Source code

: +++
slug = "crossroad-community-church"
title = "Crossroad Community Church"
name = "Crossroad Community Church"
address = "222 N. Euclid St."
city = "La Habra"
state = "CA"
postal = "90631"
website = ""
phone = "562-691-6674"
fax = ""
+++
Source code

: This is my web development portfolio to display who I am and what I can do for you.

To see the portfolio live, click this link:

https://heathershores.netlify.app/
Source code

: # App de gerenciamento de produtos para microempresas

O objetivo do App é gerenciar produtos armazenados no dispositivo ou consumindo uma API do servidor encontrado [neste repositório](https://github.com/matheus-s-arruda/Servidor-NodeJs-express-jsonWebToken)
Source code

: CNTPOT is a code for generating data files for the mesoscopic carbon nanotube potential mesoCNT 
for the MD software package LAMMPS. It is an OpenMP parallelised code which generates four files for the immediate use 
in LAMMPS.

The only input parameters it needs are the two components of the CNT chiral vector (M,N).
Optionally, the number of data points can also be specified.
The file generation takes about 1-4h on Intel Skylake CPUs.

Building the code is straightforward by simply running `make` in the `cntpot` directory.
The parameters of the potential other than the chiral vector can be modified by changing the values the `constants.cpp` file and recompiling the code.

#### The problem
Every line from the start of the material above through the line that contains "produtos para microempresas" must be written out exactly, with both ends included.

#### Problem solution
Source code

: +++
slug = "crossroad-community-church"
title = "Crossroad Community Church"
name = "Crossroad Community Church"
address = "222 N. Euclid St."
city = "La Habra"
state = "CA"
postal = "90631"
website = ""
phone = "562-691-6674"
fax = ""
+++
Source code

: This is my web development portfolio to display who I am and what I can do for you.

To see the portfolio live, click this link:

https://heathershores.netlify.app/
Source code

: # App de gerenciamento de produtos para microempresas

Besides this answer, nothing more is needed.